What the exercise asks: Search the data below, and report every line in which "before" occurs.

Material shown:
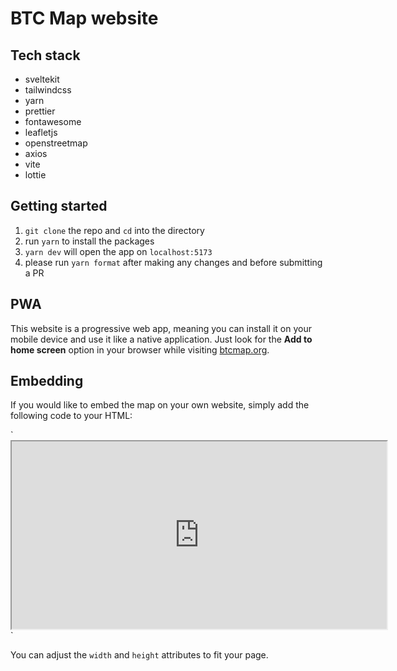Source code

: # BTC Map website

## Tech stack

- sveltekit
- tailwindcss
- yarn
- prettier
- fontawesome
- leafletjs
- openstreetmap
- axios
- vite
- lottie

## Getting started

1. `git clone` the repo and `cd` into the directory
2. run `yarn` to install the packages
3. `yarn dev` will open the app on `localhost:5173`
4. please run `yarn format` after making any changes and before submitting a PR

## PWA

This website is a progressive web app, meaning you can install it on your mobile device and use it like a native application. Just look for the **Add to home screen** option in your browser while visiting [btcmap.org](https://btcmap.org).

## Embedding

If you would like to embed the map on your own website, simply add the following code to your HTML:

`<iframe id="btcmap"
    title="BTC Map"
    width="600"
    height="300"
		allowfullscreen="true"
    src="https://btcmap.org/map">

</iframe>`

You can adjust the `width` and `height` attributes to fit your page.
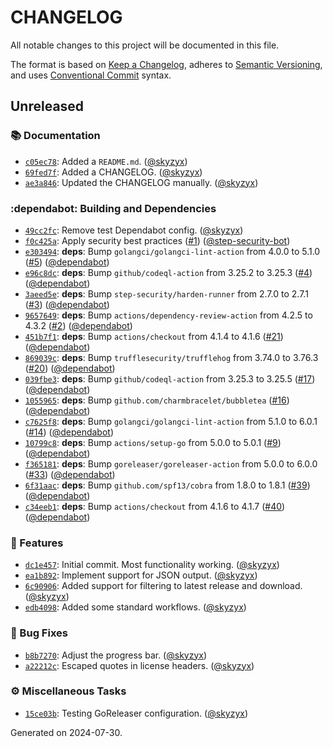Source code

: # CHANGELOG

All notable changes to this project will be documented in this file.

The format is based on [Keep a Changelog](https://keepachangelog.com), adheres to [Semantic Versioning](https://semver.org), and uses [Conventional Commit](https://www.conventionalcommits.org) syntax.
  
## Unreleased

### :books: Documentation

* [`c05ec78`](https://github.com/northwood-labs/terraform-provider-corefunc/commit/c05ec78c8521cd9aa25fe1c38e393120f375c4e7): Added a `README.md`. ([@skyzyx](https://github.com/skyzyx))
* [`69fed7f`](https://github.com/northwood-labs/terraform-provider-corefunc/commit/69fed7f29cd522d398dbd6879893ef485992c360): Added a CHANGELOG. ([@skyzyx](https://github.com/skyzyx))
* [`ae3a846`](https://github.com/northwood-labs/terraform-provider-corefunc/commit/ae3a846d38f7dca4a3348e16a89661a8ac6a4c73): Updated the CHANGELOG manually. ([@skyzyx](https://github.com/skyzyx))

### :dependabot: Building and Dependencies

* [`49cc2fc`](https://github.com/northwood-labs/terraform-provider-corefunc/commit/49cc2fc0872c8a4957fc112a38854e082d869b5c): Remove test Dependabot config. ([@skyzyx](https://github.com/skyzyx))
* [`f0c425a`](https://github.com/northwood-labs/terraform-provider-corefunc/commit/f0c425a6fe34bff016408b553c70cb0355735295): Apply security best practices ([#1](https://github.com/northwood-labs/crowdstrike-falcon-downloader/issues/1)) ([@step-security-bot](https://github.com/step-security-bot))
* [`e303494`](https://github.com/northwood-labs/terraform-provider-corefunc/commit/e303494b25d952eeaabaa846c91e6478a759e575): **deps**: Bump `golangci/golangci-lint-action` from 4.0.0 to 5.1.0 ([#5](https://github.com/northwood-labs/crowdstrike-falcon-downloader/issues/5)) ([@dependabot](https://github.com/dependabot))
* [`e96c8dc`](https://github.com/northwood-labs/terraform-provider-corefunc/commit/e96c8dcae112e40bb34a9d9bb5f814f53d2ade20): **deps**: Bump `github/codeql-action` from 3.25.2 to 3.25.3 ([#4](https://github.com/northwood-labs/crowdstrike-falcon-downloader/issues/4)) ([@dependabot](https://github.com/dependabot))
* [`3aeed5e`](https://github.com/northwood-labs/terraform-provider-corefunc/commit/3aeed5e2857eeff6b825549ed91488894b6d2d8e): **deps**: Bump `step-security/harden-runner` from 2.7.0 to 2.7.1 ([#3](https://github.com/northwood-labs/crowdstrike-falcon-downloader/issues/3)) ([@dependabot](https://github.com/dependabot))
* [`9657649`](https://github.com/northwood-labs/terraform-provider-corefunc/commit/9657649176c885ef27864f244e011d8909ac8e90): **deps**: Bump `actions/dependency-review-action` from 4.2.5 to 4.3.2 ([#2](https://github.com/northwood-labs/crowdstrike-falcon-downloader/issues/2)) ([@dependabot](https://github.com/dependabot))
* [`451b7f1`](https://github.com/northwood-labs/terraform-provider-corefunc/commit/451b7f1fd0c304e0195a4f91dbe846976acc490b): **deps**: Bump `actions/checkout` from 4.1.4 to 4.1.6 ([#21](https://github.com/northwood-labs/crowdstrike-falcon-downloader/issues/21)) ([@dependabot](https://github.com/dependabot))
* [`869039c`](https://github.com/northwood-labs/terraform-provider-corefunc/commit/869039cd9bc4bed097847d57b8444daa4a32cc28): **deps**: Bump `trufflesecurity/trufflehog` from 3.74.0 to 3.76.3 ([#20](https://github.com/northwood-labs/crowdstrike-falcon-downloader/issues/20)) ([@dependabot](https://github.com/dependabot))
* [`039fbe3`](https://github.com/northwood-labs/terraform-provider-corefunc/commit/039fbe33ac814e9517096e39bf2a8880925352e1): **deps**: Bump `github/codeql-action` from 3.25.3 to 3.25.5 ([#17](https://github.com/northwood-labs/crowdstrike-falcon-downloader/issues/17)) ([@dependabot](https://github.com/dependabot))
* [`1055965`](https://github.com/northwood-labs/terraform-provider-corefunc/commit/105596507ac566edef609835a3a1246b24d83b09): **deps**: Bump `github.com/charmbracelet/bubbletea` ([#16](https://github.com/northwood-labs/crowdstrike-falcon-downloader/issues/16)) ([@dependabot](https://github.com/dependabot))
* [`c7625f8`](https://github.com/northwood-labs/terraform-provider-corefunc/commit/c7625f808a2784c9f340fd8cfd4ea8cc4c3fec17): **deps**: Bump `golangci/golangci-lint-action` from 5.1.0 to 6.0.1 ([#14](https://github.com/northwood-labs/crowdstrike-falcon-downloader/issues/14)) ([@dependabot](https://github.com/dependabot))
* [`10799c8`](https://github.com/northwood-labs/terraform-provider-corefunc/commit/10799c805925874f29d315a9a154c45c6bf493fc): **deps**: Bump `actions/setup-go` from 5.0.0 to 5.0.1 ([#9](https://github.com/northwood-labs/crowdstrike-falcon-downloader/issues/9)) ([@dependabot](https://github.com/dependabot))
* [`f365181`](https://github.com/northwood-labs/terraform-provider-corefunc/commit/f3651815d0710cce001aea77139aaedca87cf226): **deps**: Bump `goreleaser/goreleaser-action` from 5.0.0 to 6.0.0 ([#33](https://github.com/northwood-labs/crowdstrike-falcon-downloader/issues/33)) ([@dependabot](https://github.com/dependabot))
* [`6f31aac`](https://github.com/northwood-labs/terraform-provider-corefunc/commit/6f31aac91a9bffd68ee36762518ab32d75402852): **deps**: Bump `github.com/spf13/cobra` from 1.8.0 to 1.8.1 ([#39](https://github.com/northwood-labs/crowdstrike-falcon-downloader/issues/39)) ([@dependabot](https://github.com/dependabot))
* [`c34eeb1`](https://github.com/northwood-labs/terraform-provider-corefunc/commit/c34eeb1a35aa49a80c6310b3da7e5831b80c07b6): **deps**: Bump `actions/checkout` from 4.1.6 to 4.1.7 ([#40](https://github.com/northwood-labs/crowdstrike-falcon-downloader/issues/40)) ([@dependabot](https://github.com/dependabot))

### <!-- 0 -->:rocket: Features

* [`dc1e457`](https://github.com/northwood-labs/terraform-provider-corefunc/commit/dc1e457629325410c6e1fb6893e72ba5e25a549e): Initial commit. Most functionality working. ([@skyzyx](https://github.com/skyzyx))
* [`ea1b892`](https://github.com/northwood-labs/terraform-provider-corefunc/commit/ea1b892a437ea7fe77ef031c6d5a0eb4b43424fe): Implement support for JSON output. ([@skyzyx](https://github.com/skyzyx))
* [`6c90906`](https://github.com/northwood-labs/terraform-provider-corefunc/commit/6c90906e7482a7d7b67f0c06c7202d3d05b2167b): Added support for filtering to latest release and download. ([@skyzyx](https://github.com/skyzyx))
* [`edb4098`](https://github.com/northwood-labs/terraform-provider-corefunc/commit/edb4098f515b0211acb9dc52becf351a35a07b41): Added some standard workflows. ([@skyzyx](https://github.com/skyzyx))

### <!-- 1 -->:bug: Bug Fixes

* [`b8b7270`](https://github.com/northwood-labs/terraform-provider-corefunc/commit/b8b72705f79cd66afb783729a8c2017fbb8bf363): Adjust the progress bar. ([@skyzyx](https://github.com/skyzyx))
* [`a22212c`](https://github.com/northwood-labs/terraform-provider-corefunc/commit/a22212ccff31f1ebcb66f2edc39bb3583defdc57): Escaped quotes in license headers. ([@skyzyx](https://github.com/skyzyx))

### <!-- ZZZ -->:gear: Miscellaneous Tasks

* [`15ce03b`](https://github.com/northwood-labs/terraform-provider-corefunc/commit/15ce03bdbebfe0f3d94841cc3854a2b3f116eb68): Testing GoReleaser configuration. ([@skyzyx](https://github.com/skyzyx))

<p>Generated on 2024-07-30.</p>

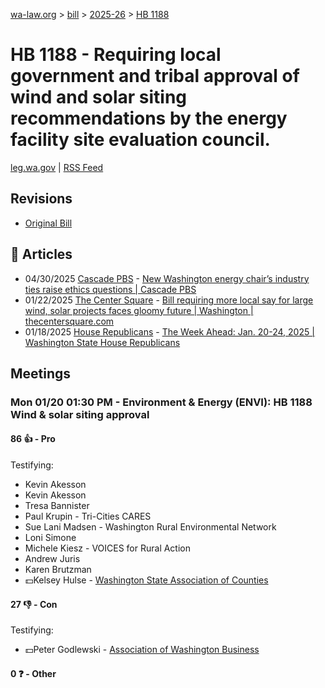 [wa-law.org](/) > [bill](/bill/) > [2025-26](/bill/2025-26/) > [HB 1188](/bill/2025-26/hb/1188/)

# HB 1188 - Requiring local government and tribal approval of wind and solar siting recommendations by the energy facility site evaluation council.
[leg.wa.gov](https://app.leg.wa.gov/billsummary?BillNumber=1188&Year=2025&Initiative=false) | [RSS Feed](./rss.xml)

## Revisions
* [Original Bill](1/)

## 📰 Articles
* 04/30/2025 [Cascade PBS](/org/cascade_pbs/) - [New Washington energy chair’s industry ties raise ethics questions | Cascade PBS](https://www.cascadepbs.org/investigations/2025/04/new-washington-energy-chairs-industry-ties-raise-ethics-questions#:~:text=sponsored%20a%20bill)
* 01/22/2025 [The Center Square](/org/the_center_square/) - [Bill requiring more local say for large wind, solar projects faces gloomy future | Washington | thecentersquare.com](https://www.thecentersquare.com/washington/article_ba33bea8-d90d-11ef-bd66-47b3d9a492bc.html#:~:text=House%20Bill%201188)
* 01/18/2025 [House Republicans](/org/house_republicans/) - [The Week Ahead: Jan. 20-24, 2025 | Washington State House Republicans](https://houserepublicans.wa.gov/week/the-week-ahead-jan-20-24-2025/#:~:text=HB%201188)

## Meetings
### Mon 01/20 01:30 PM - Environment & Energy (ENVI): HB 1188 Wind & solar siting approval
#### 86 👍 - Pro
Testifying:
* Kevin Akesson
* Kevin Akesson
* Tresa Bannister
* Paul Krupin - Tri-Cities CARES
* Sue Lani Madsen - Washington Rural Environmental Network
* Loni Simone
* Michele Kiesz - VOICES for Rural Action
* Andrew Juris
* Karen Brutzman
* 💵Kelsey Hulse - [Washington State Association of Counties](/org/washington_state_association_of_counties/)

#### 27 👎 - Con
Testifying:
* 💵Peter Godlewski - [Association of Washington Business](/org/association_of_washington_business/)

#### 0 ❓ - Other
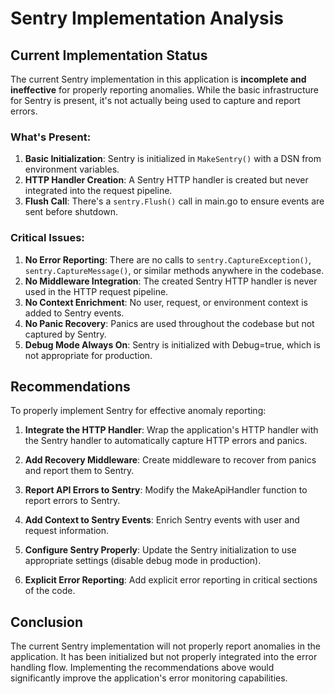 # Sentry Implementation Analysis

## Current Implementation Status

The current Sentry implementation in this application is **incomplete and ineffective** for properly reporting anomalies. While the basic infrastructure for Sentry is present, it's not actually being used to capture and report errors.

### What's Present:
1. **Basic Initialization**: Sentry is initialized in `MakeSentry()` with a DSN from environment variables.
2. **HTTP Handler Creation**: A Sentry HTTP handler is created but never integrated into the request pipeline.
3. **Flush Call**: There's a `sentry.Flush()` call in main.go to ensure events are sent before shutdown.

### Critical Issues:
1. **No Error Reporting**: There are no calls to `sentry.CaptureException()`, `sentry.CaptureMessage()`, or similar methods anywhere in the codebase.
2. **No Middleware Integration**: The created Sentry HTTP handler is never used in the HTTP request pipeline.
3. **No Context Enrichment**: No user, request, or environment context is added to Sentry events.
4. **No Panic Recovery**: Panics are used throughout the codebase but not captured by Sentry.
5. **Debug Mode Always On**: Sentry is initialized with Debug=true, which is not appropriate for production.

## Recommendations

To properly implement Sentry for effective anomaly reporting:

1. **Integrate the HTTP Handler**: Wrap the application's HTTP handler with the Sentry handler to automatically capture HTTP errors and panics.

2. **Add Recovery Middleware**: Create middleware to recover from panics and report them to Sentry.

3. **Report API Errors to Sentry**: Modify the MakeApiHandler function to report errors to Sentry.

4. **Add Context to Sentry Events**: Enrich Sentry events with user and request information.

5. **Configure Sentry Properly**: Update the Sentry initialization to use appropriate settings (disable debug mode in production).

6. **Explicit Error Reporting**: Add explicit error reporting in critical sections of the code.

## Conclusion

The current Sentry implementation will not properly report anomalies in the application. It has been initialized but not properly integrated into the error handling flow. Implementing the recommendations above would significantly improve the application's error monitoring capabilities.

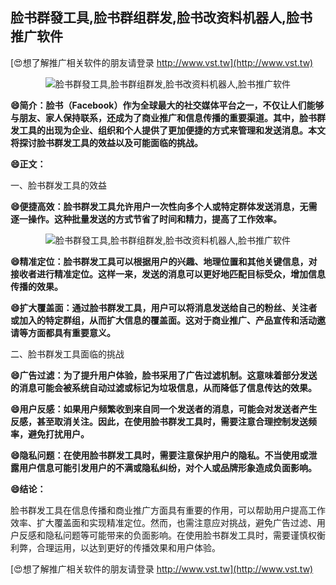 ## **脸书群發工具,脸书群组群发,脸书改资料机器人,脸书推广软件**

[😍想了解推广相关软件的朋友请登录 http://www.vst.tw](http://www.vst.tw)

 <center><img src="https://vst.tw/MP4/tuiguang/png/3.png" alt="脸书群發工具,脸书群组群发,脸书改资料机器人,脸书推广软件"></center>

**😄简介：脸书（Facebook）作为全球最大的社交媒体平台之一，不仅让人们能够与朋友、家人保持联系，还成为了商业推广和信息传播的重要渠道。其中，脸书群发工具的出现为企业、组织和个人提供了更加便捷的方式来管理和发送消息。本文将探讨脸书群发工具的效益以及可能面临的挑战。**

**😄正文：**

一、脸书群发工具的效益

**😄便捷高效：脸书群发工具允许用户一次性向多个人或特定群体发送消息，无需逐一操作。这种批量发送的方式节省了时间和精力，提高了工作效率。**

 <center><img src="https://vst.tw/MP4/tuiguang/png/5.png" alt="脸书群發工具,脸书群组群发,脸书改资料机器人,脸书推广软件"></center>

**😄精准定位：脸书群发工具可以根据用户的兴趣、地理位置和其他关键信息，对接收者进行精准定位。这样一来，发送的消息可以更好地匹配目标受众，增加信息传播的效果。**

**😄扩大覆盖面：通过脸书群发工具，用户可以将消息发送给自己的粉丝、关注者或加入的特定群组，从而扩大信息的覆盖面。这对于商业推广、产品宣传和活动邀请等方面都具有重要意义。**

二、脸书群发工具面临的挑战

**😄广告过滤：为了提升用户体验，脸书采用了广告过滤机制。这意味着部分发送的消息可能会被系统自动过滤或标记为垃圾信息，从而降低了信息传达的效果。**

**😄用户反感：如果用户频繁收到来自同一个发送者的消息，可能会对发送者产生反感，甚至取消关注。因此，在使用脸书群发工具时，需要注意合理控制发送频率，避免打扰用户。**

**😄隐私问题：在使用脸书群发工具时，需要注意保护用户的隐私。不当使用或泄露用户信息可能引发用户的不满或隐私纠纷，对个人或品牌形象造成负面影响。**

**😄结论：**

脸书群发工具在信息传播和商业推广方面具有重要的作用，可以帮助用户提高工作效率、扩大覆盖面和实现精准定位。然而，也需注意应对挑战，避免广告过滤、用户反感和隐私问题等可能带来的负面影响。在使用脸书群发工具时，需要谨慎权衡利弊，合理运用，以达到更好的传播效果和用户体验。

[😍想了解推广相关软件的朋友请登录 http://www.vst.tw](http://www.vst.tw)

Answer to the problem:
4. please run `yarn format` after making any changes and before submitting a PR
3. **Flush Call**: There's a `sentry.Flush()` call in main.go to ensure events are sent before shutdown.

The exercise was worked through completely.